> RECORDS FOR PROCESSING
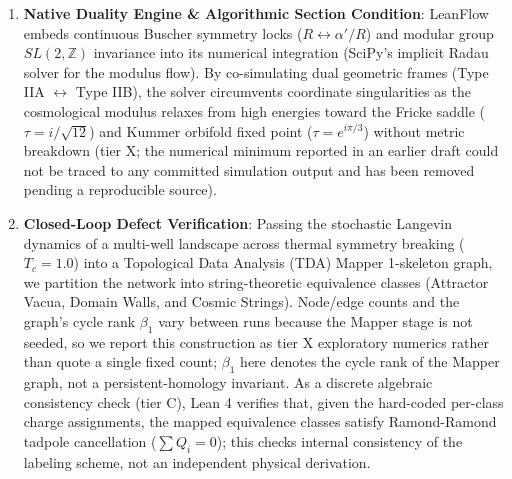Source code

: \documentclass[11pt]{letter}
\begin{document}
\begin{enumerate}
    \item \textbf{Native Duality Engine \& Algorithmic Section Condition}: LeanFlow embeds continuous Buscher symmetry locks ($R \leftrightarrow \alpha'/R$) and modular group $SL(2, \mathbb{Z})$ invariance into its numerical integration (SciPy's implicit Radau solver for the modulus flow). By co-simulating dual geometric frames (Type IIA $\leftrightarrow$ Type IIB), the solver circumvents coordinate singularities as the cosmological modulus relaxes from high energies toward the Fricke saddle ($\tau = i/\sqrt{12}$) and Kummer orbifold fixed point ($\tau = e^{i\pi/3}$) without metric breakdown (tier X; the numerical minimum reported in an earlier draft could not be traced to any committed simulation output and has been removed pending a reproducible source).

    \item \textbf{Closed-Loop Defect Verification}: Passing the stochastic Langevin dynamics of a multi-well landscape across thermal symmetry breaking ($T_c = 1.0$) into a Topological Data Analysis (TDA) Mapper 1-skeleton graph, we partition the network into string-theoretic equivalence classes (Attractor Vacua, Domain Walls, and Cosmic Strings). Node/edge counts and the graph's cycle rank $\beta_1$ vary between runs because the Mapper stage is not seeded, so we report this construction as tier X exploratory numerics rather than quote a single fixed count; $\beta_1$ here denotes the cycle rank of the Mapper graph, not a persistent-homology invariant. As a discrete algebraic consistency check (tier C), Lean 4 verifies that, given the hard-coded per-class charge assignments, the mapped equivalence classes satisfy Ramond-Ramond tadpole cancellation ($\sum Q_i = 0$); this checks internal consistency of the labeling scheme, not an independent physical derivation.


\end{enumerate}
\end{document}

> WORK ORDER
Copy the data character for character, but drop all pictures from the copy.

> WRITTEN SOLUTION
Source code

: \documentclass[11pt]{letter}
\begin{document}
\begin{enumerate}
    \item \textbf{Native Duality Engine \& Algorithmic Section Condition}: LeanFlow embeds continuous Buscher symmetry locks ($R \leftrightarrow \alpha'/R$) and modular group $SL(2, \mathbb{Z})$ invariance into its numerical integration (SciPy's implicit Radau solver for the modulus flow). By co-simulating dual geometric frames (Type IIA $\leftrightarrow$ Type IIB), the solver circumvents coordinate singularities as the cosmological modulus relaxes from high energies toward the Fricke saddle ($\tau = i/\sqrt{12}$) and Kummer orbifold fixed point ($\tau = e^{i\pi/3}$) without metric breakdown (tier X; the numerical minimum reported in an earlier draft could not be traced to any committed simulation output and has been removed pending a reproducible source).

    \item \textbf{Closed-Loop Defect Verification}: Passing the stochastic Langevin dynamics of a multi-well landscape across thermal symmetry breaking ($T_c = 1.0$) into a Topological Data Analysis (TDA) Mapper 1-skeleton graph, we partition the network into string-theoretic equivalence classes (Attractor Vacua, Domain Walls, and Cosmic Strings). Node/edge counts and the graph's cycle rank $\beta_1$ vary between runs because the Mapper stage is not seeded, so we report this construction as tier X exploratory numerics rather than quote a single fixed count; $\beta_1$ here denotes the cycle rank of the Mapper graph, not a persistent-homology invariant. As a discrete algebraic consistency check (tier C), Lean 4 verifies that, given the hard-coded per-class charge assignments, the mapped equivalence classes satisfy Ramond-Ramond tadpole cancellation ($\sum Q_i = 0$); this checks internal consistency of the labeling scheme, not an independent physical derivation.


\end{enumerate}
\end{document}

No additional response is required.